Case ID: ad2d_283/html/0458-01.html
Source: Caselaw Access Project
Author: {"author": "", "license": "Public Domain", "url": "https://static.case.law/"}
Date Created: 2024-08-24T03:29:51.129683

Dominic W. Greene et al., Respondents, v New York City Housing Authority, Appellant, et al., Defendant.
    [724 NYS2d 631]
   —In an action to recover damages for personal injuries, etc., the defendant New York City Housing Authority appeals from an order of the Supreme Court, Kings County (Rappaport, J.), dated January 28, 2000, which granted the plaintiffs’ motion for renewal, and, upon renewal, granted the plaintiffs’ motion to vacate an order of the same court dated October 26, 1998, granting, upon the plaintiffs’ default in responding, the motion of the defendant New York City Housing Authority to dismiss the complaint insofar as asserted against it.

Ordered that the order is reversed, on the law, with costs, the plaintiffs’ motion for renewal is denied, and the order dated October 26, 1998, is reinstated.

The plaintiff Lisa Greene commenced the instant action on behalf of her infant son and herself, individually, against, among others, the appellant New York City Housing Authority (hereinafter the NYCHA) to recover damages for personal injuries arising out of her son’s alleged ingestion of lead paint. In July 1998 the NYCHA moved, inter alia, to strike the plaintiffs’ complaint insofar as asserted against it based upon their failure to provide demanded discovery. Upon the plaintiffs’ default in responding, the Supreme Court, by order dated October 26, 1998, granted the motion and struck the complaint insofar as asserted against the NYCHA.

Thereafter, the plaintiffs moved to vacate their default, offering law office failure as the excuse. By order dated June 18, 1999, the Supreme Court denied the plaintiffs’ motion. Subsequently, by order to show cause dated September 16, 1999, the plaintiffs moved for leave to renew their prior motion.
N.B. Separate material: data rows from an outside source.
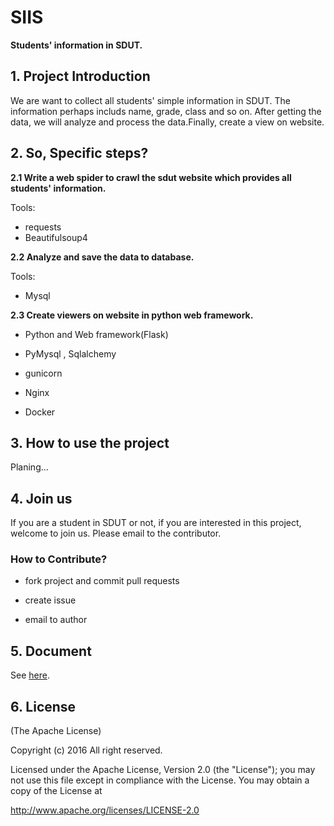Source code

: #  SIIS

__Students' information in SDUT.__

## 1. Project Introduction

We are want to collect all students' simple information in SDUT. The information perhaps includs name, grade, class and so on. After getting the data, we will analyze and process the data.Finally, create a view on website.

## 2. So, Specific steps?

__2.1 Write a web spider to crawl the sdut website which provides all students' information.__

Tools:

+ requests
+ Beautifulsoup4

__2.2 Analyze and save the data to database.__

Tools:

+ Mysql

__2.3 Create viewers on website in python web framework.__

+ Python and Web framework(Flask)

+ PyMysql , Sqlalchemy

+ gunicorn

+ Nginx

+ Docker


## 3. How to use the project

Planing...

## 4. Join us

If you are a student in SDUT or not, if you are interested in this project, welcome to join us. Please email to the contributor.

### How to Contribute?

+ fork project and commit pull requests

+ create issue

+ email to author

## 5. Document

See [here](https://github.com/lvhuiyang/SIIS/tree/lhy/doc).

## 6. License

(The Apache License)

Copyright (c) 2016 All right reserved.

Licensed under the Apache License, Version 2.0 (the "License"); you may not use this file except in compliance with the License. You may obtain a copy of the License at

http://www.apache.org/licenses/LICENSE-2.0
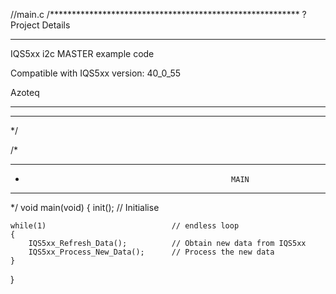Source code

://main.c
/*********************************************************
?Project Details							
**********************************************************

IQS5xx i2c MASTER example code

Compatible with IQS5xx version: 40_0_55

Azoteq

--------------------------------------------------------------------------------------
--------------------------------------------------------------------------------------
*/


/*
********************************************************************************************************************
*													MAIN
********************************************************************************************************************
*/
void main(void)
{
	init();								// Initialise
	
	while(1)							// endless loop
	{
		IQS5xx_Refresh_Data();			// Obtain new data from IQS5xx		
		IQS5xx_Process_New_Data();		// Process the new data
	}
}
Although the plaintiffs’ counsel now offered a more detailed explanation of their law office failure and a more detailed explanation of the merits of the action insofar as asserted against the NYCHA, they failed to provide any explanation for their failure to present these additional facts on their prior motion to vacate their default, as required by CPLR 2221 (e) (3). Nevertheless, by order dated January 28, 2000, the Supreme Court granted the plaintiffs’ motion for renewal and, upon renewal, vacated the order dated October 26, 1998. We reverse.
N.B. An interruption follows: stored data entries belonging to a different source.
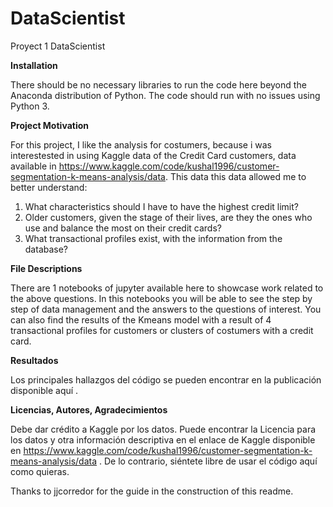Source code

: # DataScientist
Proyect 1 DataScientist

**Installation**

There should be no necessary libraries to run the code here beyond the Anaconda distribution of Python. The code should run with no issues using Python 3.

**Project Motivation**

For this project, I like the analysis for costumers, because i was interestested in using Kaggle data of the Credit Card customers,  data available in https://www.kaggle.com/code/kushal1996/customer-segmentation-k-means-analysis/data. This data this data allowed me to better understand:

1. What characteristics should I have to have the highest credit limit?
2. Older customers, given the stage of their lives, are they the ones who use and balance the most on their credit cards?
3. What transactional profiles exist, with the information from the database?

**File Descriptions**

There are 1 notebooks of jupyter available here to showcase work related to the above questions. In this notebooks you will be able to see the step by step of data management and the answers to the questions of interest. You can also find the results of the Kmeans model with a result of 4 transactional profiles for customers or clusters of costumers  with a credit card.

**Resultados**

Los principales hallazgos del código se pueden encontrar en la publicación disponible aquí .

**Licencias, Autores, Agradecimientos**

Debe dar crédito a Kaggle por los datos. Puede encontrar la Licencia para los datos y otra información descriptiva en el enlace de Kaggle disponible en https://www.kaggle.com/code/kushal1996/customer-segmentation-k-means-analysis/data . De lo contrario, siéntete libre de usar el código aquí como quieras.

Thanks to jjcorredor for the guide in the construction of this readme.
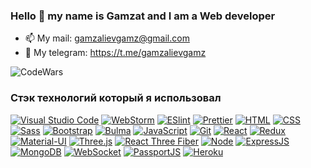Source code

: ### Hello 👋 my name is Gamzat and I am a Web developer
<!-- - 🔭 Я в поиске интересных предложений -->
- 📫 My mail: gamzalievgamz@gmail.com
- 📱 My telegram: https://t.me/gamzalievgamz
<!-- - 💻 Мой сайт: https://gamzaliev.herokuapp.com -->


![CodeWars](https://www.codewars.com/users/gamz420/badges/large)



### Стэк технологий который я использовал
[![Visual Studio Code](https://img.shields.io/badge/-Visual_Studio_Code-007ACC?logo=visualstudiocode&style=for-the-badge)](https://code.visualstudio.com/)
[![WebStorm](https://img.shields.io/badge/-WebStorm-000000?logo=webstorm&style=for-the-badge)](https://www.jetbrains.com/ru-ru/webstorm/)
[![ESlint](https://img.shields.io/badge/-ESlint-4B32C3?logo=eslint&style=for-the-badge)](https://eslint.org/)
[![Prettier](https://img.shields.io/badge/-Prettier-F7B93E?logo=prettier&style=for-the-badge)](https://prettier.io/)
[![HTML](https://shields.io/badge/-HTML5-E34F26?logo=html5&style=for-the-badge&logoColor=fff)](https://html5book.ru/html-html5/)
[![CSS](https://shields.io/badge/-CSS3-1572B6?logo=css3&style=for-the-badge&logoColor=fff)](https://html5book.ru/osnovy-css/)
[![Sass](https://shields.io/badge/-Sass-CC6699?logo=sass&style=for-the-badge)](https://sass-scss.ru/)
[![Bootstrap](https://img.shields.io/badge/-Bootstrap-f9fbfa?logo=bootstrap&style=for-the-badge)](https://getbootstrap.com/)
[![Bulma](https://img.shields.io/badge/-Bulma-f9fbfa?logo=bulma&style=for-the-badge)](https://bulma.io/)
[![JavaScript](https://shields.io/badge/-JavaScript-F7DF1E?logo=javascript&style=for-the-badge&logoColor=222)](https://learn.javascript.ru/)
[![Git](https://shields.io/badge/-Git-f0efe7?logo=git&style=for-the-badge)](https://git-scm.com/)
[![React](https://shields.io/badge/-React-282c34?logo=react&style=for-the-badge)](https://reactjs.org/)
[![Redux](https://shields.io/badge/-Redux-710B77?logo=redux&style=for-the-badge)](https://redux.js.org/)
[![Material-UI](https://img.shields.io/badge/-materialui-1572B6?logo=Material-UI&style=for-the-badge)](https://material-ui.com/ru/)
[![Three.js](https://shields.io/badge/-Three.js-000000?logo=threedotjs&style=for-the-badge)](https://threejs.org/)
[![React Three Fiber](https://shields.io/badge/-React_Three_Fiber-f9fbfa?logo=reactthreefiber&style=for-the-badge)](https://docs.pmnd.rs/react-three-fiber/getting-started/introduction/)
[![Node](https://shields.io/badge/-Node-333?logo=node.js&style=for-the-badge)](https://nodejs.org/en/)
[![ExpressJS](https://img.shields.io/badge/-Express.js-333?logo=express&style=for-the-badge)](https://expressjs.com/ru/)
[![MongoDB](https://shields.io/badge/-MongoDB-f9fbfa?logo=MongoDB&style=for-the-badge)](https://www.mongodb.com/)
[![WebSocket](https://img.shields.io/badge/-WebSocket-f9fbfa?logo=websocket&style=for-the-badge)](https://developer.mozilla.org/ru/docs/Web/API/WebSocket)
[![PassportJS](https://img.shields.io/badge/-Passport-000000?logo=passport&style=for-the-badge)](http://www.passportjs.org/)
[![Heroku](https://img.shields.io/badge/-Heroku-431490?logo=heroku&style=for-the-badge)](https://www.heroku.com/)



<!--
**IvanSosnovich/IvanSosnovich** is a ✨ _special_ ✨ repository because its `README.md` (this file) appears on your GitHub profile.
[![Node](https://shields.io/badge/-Node-333?logo=node.js&style=for-the-badge)](https://nodejs.org/en/)
[![MongoDB](https://shields.io/badge/-MongoDB-f9fbfa?logo=MongoDB&style=for-the-badge)](https://www.mongodb.com/)
![visitors](https://visitor-badge.glitch.me/badge?page_id=page.id)

Here are some ideas to get you started:

- 🔭 I’m currently working on ...
- 🌱 I’m currently learning ...
- 👯 I’m looking to collaborate on ...
- 🤔 I’m looking for help with ...
- 💬 Ask me about ...
- 📫 How to reach me: ...
- 😄 Pronouns: ...
- ⚡ Fun fact: ...
-->
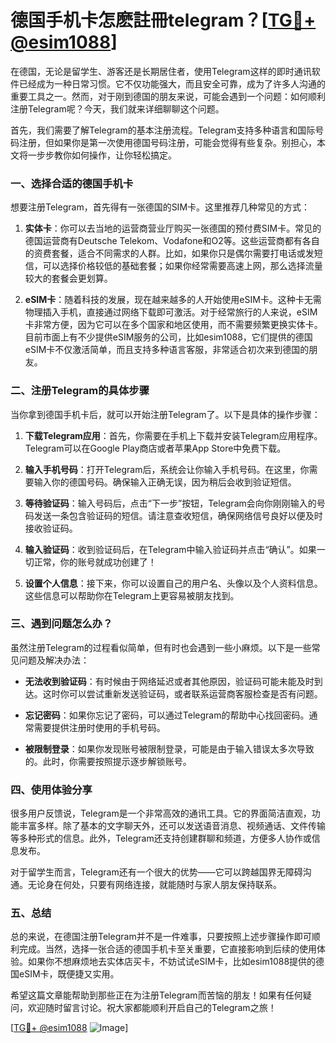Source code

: # 德国手机卡怎麽註冊telegram？[[TG💪+ @esim1088](https://t.me/s/esim1088)]

在德国，无论是留学生、游客还是长期居住者，使用Telegram这样的即时通讯软件已经成为一种日常习惯。它不仅功能强大，而且安全可靠，成为了许多人沟通的重要工具之一。然而，对于刚到德国的朋友来说，可能会遇到一个问题：如何顺利注册Telegram呢？今天，我们就来详细聊聊这个问题。

首先，我们需要了解Telegram的基本注册流程。Telegram支持多种语言和国际号码注册，但如果你是第一次使用德国号码注册，可能会觉得有些复杂。别担心，本文将一步步教你如何操作，让你轻松搞定。

### 一、选择合适的德国手机卡

想要注册Telegram，首先得有一张德国的SIM卡。这里推荐几种常见的方式：

1. **实体卡**：你可以去当地的运营商营业厅购买一张德国的预付费SIM卡。常见的德国运营商有Deutsche Telekom、Vodafone和O2等。这些运营商都有各自的资费套餐，适合不同需求的人群。比如，如果你只是偶尔需要打电话或发短信，可以选择价格较低的基础套餐；如果你经常需要高速上网，那么选择流量较大的套餐会更划算。

2. **eSIM卡**：随着科技的发展，现在越来越多的人开始使用eSIM卡。这种卡无需物理插入手机，直接通过网络下载即可激活。对于经常旅行的人来说，eSIM卡非常方便，因为它可以在多个国家和地区使用，而不需要频繁更换实体卡。目前市面上有不少提供eSIM服务的公司，比如esim1088，它们提供的德国eSIM卡不仅激活简单，而且支持多种语言客服，非常适合初次来到德国的朋友。

### 二、注册Telegram的具体步骤

当你拿到德国手机卡后，就可以开始注册Telegram了。以下是具体的操作步骤：

1. **下载Telegram应用**：首先，你需要在手机上下载并安装Telegram应用程序。Telegram可以在Google Play商店或者苹果App Store中免费下载。

2. **输入手机号码**：打开Telegram后，系统会让你输入手机号码。在这里，你需要输入你的德国号码。确保输入正确无误，因为稍后会收到验证短信。

3. **等待验证码**：输入号码后，点击“下一步”按钮，Telegram会向你刚刚输入的号码发送一条包含验证码的短信。请注意查收短信，确保网络信号良好以便及时接收验证码。

4. **输入验证码**：收到验证码后，在Telegram中输入验证码并点击“确认”。如果一切正常，你的账号就成功创建了！

5. **设置个人信息**：接下来，你可以设置自己的用户名、头像以及个人资料信息。这些信息可以帮助你在Telegram上更容易被朋友找到。

### 三、遇到问题怎么办？

虽然注册Telegram的过程看似简单，但有时也会遇到一些小麻烦。以下是一些常见问题及解决办法：

- **无法收到验证码**：有时候由于网络延迟或者其他原因，验证码可能未能及时到达。这时你可以尝试重新发送验证码，或者联系运营商客服检查是否有问题。
  
- **忘记密码**：如果你忘记了密码，可以通过Telegram的帮助中心找回密码。通常需要提供注册时使用的手机号码。

- **被限制登录**：如果你发现账号被限制登录，可能是由于输入错误太多次导致的。此时，你需要按照提示逐步解锁账号。

### 四、使用体验分享

很多用户反馈说，Telegram是一个非常高效的通讯工具。它的界面简洁直观，功能丰富多样。除了基本的文字聊天外，还可以发送语音消息、视频通话、文件传输等多种形式的信息。此外，Telegram还支持创建群聊和频道，方便多人协作或信息发布。

对于留学生而言，Telegram还有一个很大的优势——它可以跨越国界无障碍沟通。无论身在何处，只要有网络连接，就能随时与家人朋友保持联系。

### 五、总结

总的来说，在德国注册Telegram并不是一件难事，只要按照上述步骤操作即可顺利完成。当然，选择一张合适的德国手机卡至关重要，它直接影响到后续的使用体验。如果你不想麻烦地去实体店买卡，不妨试试eSIM卡，比如esim1088提供的德国eSIM卡，既便捷又实用。

希望这篇文章能帮助到那些正在为注册Telegram而苦恼的朋友！如果有任何疑问，欢迎随时留言讨论。祝大家都能顺利开启自己的Telegram之旅！

[[TG💪+ @esim1088](https://t.me/s/esim1088) ![Image](https://i.postimg.cc/4NQfJmqS/Snipaste-2025-05-13-00-14-12.png)]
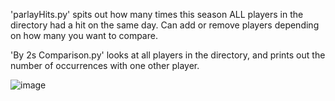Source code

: 'parlayHits.py' spits out how many times this season ALL players in the directory had a hit on the same day.
Can add or remove players depending on how many you want to compare.

'By 2s Comparison.py' looks at all players in the directory, and prints out the number of occurrences with one other player.

![image](https://github.com/carl61433/Baseball-Parlay-Hits/assets/4512134/e3149fca-1665-4892-862b-659f0cb27937)
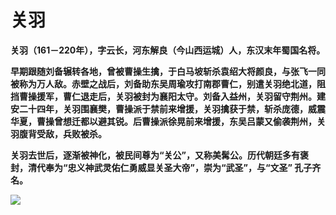 # 关羽

**关羽（161－220年），字云长，河东解良（今山西运城）人，东汉末年蜀国名将。**

**早期跟随刘备辗转各地，曾被曹操生擒，于白马坡斩杀袁绍大将颜良，与张飞一同被称为万人敌。赤壁之战后，刘备助东吴周瑜攻打南郡曹仁，别遣关羽绝北道，阻挡曹操援军，曹仁退走后，关羽被封为襄阳太守。刘备入益州，关羽留守荆州。建安二十四年，关羽围襄樊，曹操派于禁前来增援，关羽擒获于禁，斩杀庞德，威震华夏，曹操曾想迁都以避其锐。后曹操派徐晃前来增援，东吴吕蒙又偷袭荆州，关羽腹背受敌，兵败被杀。**

**关羽去世后，逐渐被神化，被民间尊为“关公”，又称美髯公。历代朝廷多有褒封，清代奉为“忠义神武灵佑仁勇威显关圣大帝”，崇为“武圣”，与“文圣” 孔子齐名。**

![](/home/zjg/Pictures/gy.jpg)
Effective July 20, 1999, the Legislature amended CPLR 2221 to codify the requirements, inter alia, of motions for leave to renew. As amended, CPLR 2221 now provides, among other things, that a motion for leave to renew “shall be based upon new facts not offered on the prior motion that would change the prior determination or shall demonstrate that there has been a change in the law that would change the prior determination” (CPLR 2221 [e] [2]), and “shall contain reasonable justification for the failure to present such facts on the prior motion” (CPLR 2221 [e] [3]). In the instant case, the plaintiffs failed to provide any justification, let alone a reasonable one, as to why they failed to present the new facts upon which their motion to renew was based to the Supreme Court on their prior motion to vacate their default. Therefore, the Supreme Court erred in granting their motion to renew (see, Delvecchio v Bayside Chrysler Plymouth Jeep Eagle, 271 AD2d 636, 638; Ulster Sav. Bank v Goldman, 183 Misc 2d 893). In light of the mandatory language used by the Legislature in CPLR 2221 (e) (3), we reject the plaintiffs’ contention that the Supreme Court had discretion to grant renewal, notwithstanding their omission of a reasonable justification for their failure to present the new facts upon which their motion for leave to renew was based to the Supreme Court on their prior motion to vacate their default.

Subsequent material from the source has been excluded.